- **Problem details**
Write out the data exactly, please, and omit the pictures.
Material for this task section start
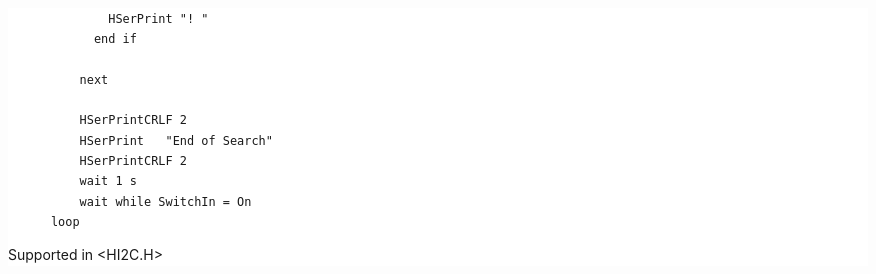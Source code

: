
 ``` screen
              HSerPrint "! "
            end if

          next

          HSerPrintCRLF 2
          HSerPrint   "End of Search"
          HSerPrintCRLF 2
          wait 1 s
          wait while SwitchIn = On
      loop
```

  
  

Supported in &lt;HI2C.H&gt;

</div>

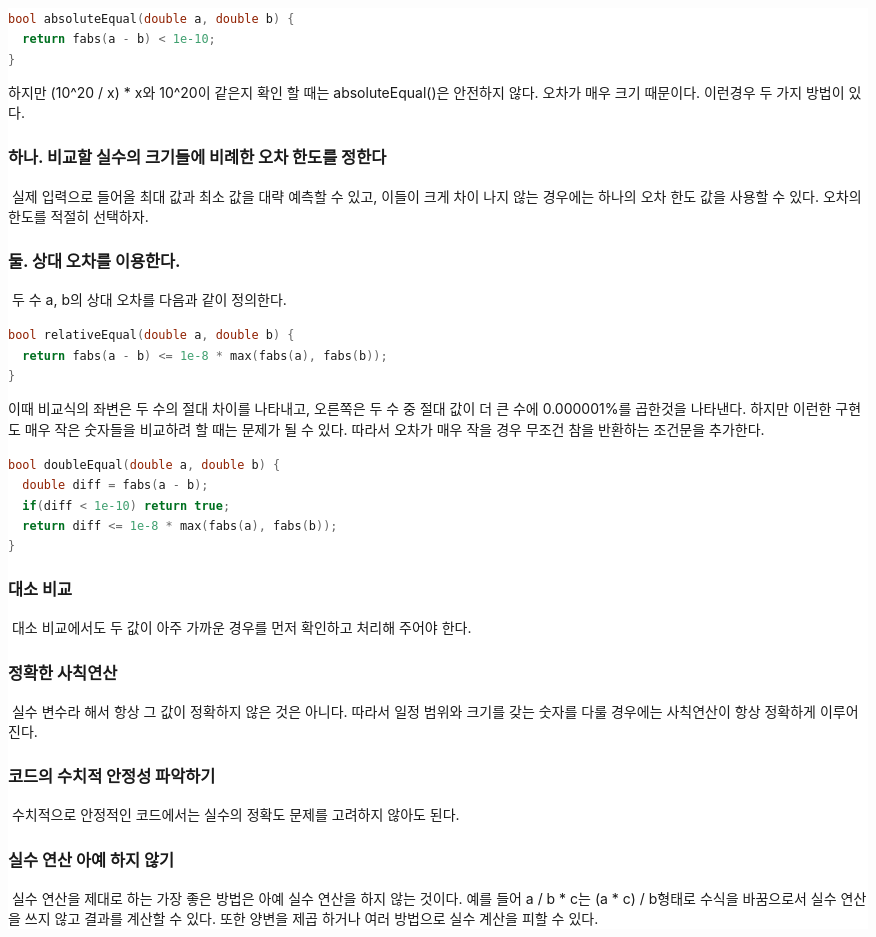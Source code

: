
 ```c++
bool absoluteEqual(double a, double b) {
  return fabs(a - b) < 1e-10;
}
```

하지만 (10^20 / x) * x와 10^20이 같은지 확인 할 때는 absoluteEqual()은 안전하지 않다. 오차가 매우 크기 때문이다. 이런경우 두 가지 방법이 있다.

### 하나. 비교할 실수의 크기들에 비례한 오차 한도를 정한다
&nbsp;실제 입력으로 들어올 최대 값과 최소 값을 대략 예측할 수 있고, 이들이 크게 차이 나지 않는 경우에는 하나의 오차 한도 값을 사용할 수 있다. 오차의 한도를 적절히 선택하자.

### 둘. 상대 오차를 이용한다.
&nbsp;두 수 a, b의 상대 오차를 다음과 같이 정의한다.

```c++
bool relativeEqual(double a, double b) {
  return fabs(a - b) <= 1e-8 * max(fabs(a), fabs(b));
}
```

이때 비교식의 좌변은 두 수의 절대 차이를 나타내고, 오른쪽은 두 수 중 절대 값이 더 큰 수에 0.000001%를 곱한것을 나타낸다. 하지만 이런한 구현도 매우 작은 숫자들을 비교하려 할 때는 문제가 될 수 있다. 따라서 오차가 매우 작을 경우 무조건 참을 반환하는 조건문을 추가한다.

```c++
bool doubleEqual(double a, double b) {
  double diff = fabs(a - b);
  if(diff < 1e-10) return true;
  return diff <= 1e-8 * max(fabs(a), fabs(b));
}
```

### 대소 비교
&nbsp;대소 비교에서도 두 값이 아주 가까운 경우를 먼저 확인하고 처리해 주어야 한다.

### 정확한 사칙연산
&nbsp;실수 변수라 해서 항상 그 값이 정확하지 않은 것은 아니다. 따라서 일정 범위와 크기를 갖는 숫자를 다룰 경우에는 사칙연산이 항상 정확하게 이루어진다.

### 코드의 수치적 안정성 파악하기
&nbsp;수치적으로 안정적인 코드에서는 실수의 정확도 문제를 고려하지 않아도 된다.

### 실수 연산 아예 하지 않기
&nbsp;실수 연산을 제대로 하는 가장 좋은 방법은 아예 실수 연산을 하지 않는 것이다. 예를 들어 a / b * c는 (a * c) / b형태로 수식을 바꿈으로서 실수 연산을 쓰지 않고 결과를 계산할 수 있다. 또한 양변을 제곱 하거나 여러 방법으로 실수 계산을 피할 수 있다.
Material for this task section end
- **The answer**
Source code

:
 ``` screen
              HSerPrint "! "
            end if

          next

          HSerPrintCRLF 2
          HSerPrint   "End of Search"
          HSerPrintCRLF 2
          wait 1 s
          wait while SwitchIn = On
      loop
```

  
  

Supported in &lt;HI2C.H&gt;

</div>

Source code

:
 ```c++
bool absoluteEqual(double a, double b) {
  return fabs(a - b) < 1e-10;
}
```

하지만 (10^20 / x) * x와 10^20이 같은지 확인 할 때는 absoluteEqual()은 안전하지 않다. 오차가 매우 크기 때문이다. 이런경우 두 가지 방법이 있다.

### 하나. 비교할 실수의 크기들에 비례한 오차 한도를 정한다
&nbsp;실제 입력으로 들어올 최대 값과 최소 값을 대략 예측할 수 있고, 이들이 크게 차이 나지 않는 경우에는 하나의 오차 한도 값을 사용할 수 있다. 오차의 한도를 적절히 선택하자.

### 둘. 상대 오차를 이용한다.
&nbsp;두 수 a, b의 상대 오차를 다음과 같이 정의한다.

```c++
bool relativeEqual(double a, double b) {
  return fabs(a - b) <= 1e-8 * max(fabs(a), fabs(b));
}
```

이때 비교식의 좌변은 두 수의 절대 차이를 나타내고, 오른쪽은 두 수 중 절대 값이 더 큰 수에 0.000001%를 곱한것을 나타낸다. 하지만 이런한 구현도 매우 작은 숫자들을 비교하려 할 때는 문제가 될 수 있다. 따라서 오차가 매우 작을 경우 무조건 참을 반환하는 조건문을 추가한다.

```c++
bool doubleEqual(double a, double b) {
  double diff = fabs(a - b);
  if(diff < 1e-10) return true;
  return diff <= 1e-8 * max(fabs(a), fabs(b));
}
```

### 대소 비교
&nbsp;대소 비교에서도 두 값이 아주 가까운 경우를 먼저 확인하고 처리해 주어야 한다.

### 정확한 사칙연산
&nbsp;실수 변수라 해서 항상 그 값이 정확하지 않은 것은 아니다. 따라서 일정 범위와 크기를 갖는 숫자를 다룰 경우에는 사칙연산이 항상 정확하게 이루어진다.

### 코드의 수치적 안정성 파악하기
&nbsp;수치적으로 안정적인 코드에서는 실수의 정확도 문제를 고려하지 않아도 된다.

### 실수 연산 아예 하지 않기
&nbsp;실수 연산을 제대로 하는 가장 좋은 방법은 아예 실수 연산을 하지 않는 것이다. 예를 들어 a / b * c는 (a * c) / b형태로 수식을 바꿈으로서 실수 연산을 쓰지 않고 결과를 계산할 수 있다. 또한 양변을 제곱 하거나 여러 방법으로 실수 계산을 피할 수 있다.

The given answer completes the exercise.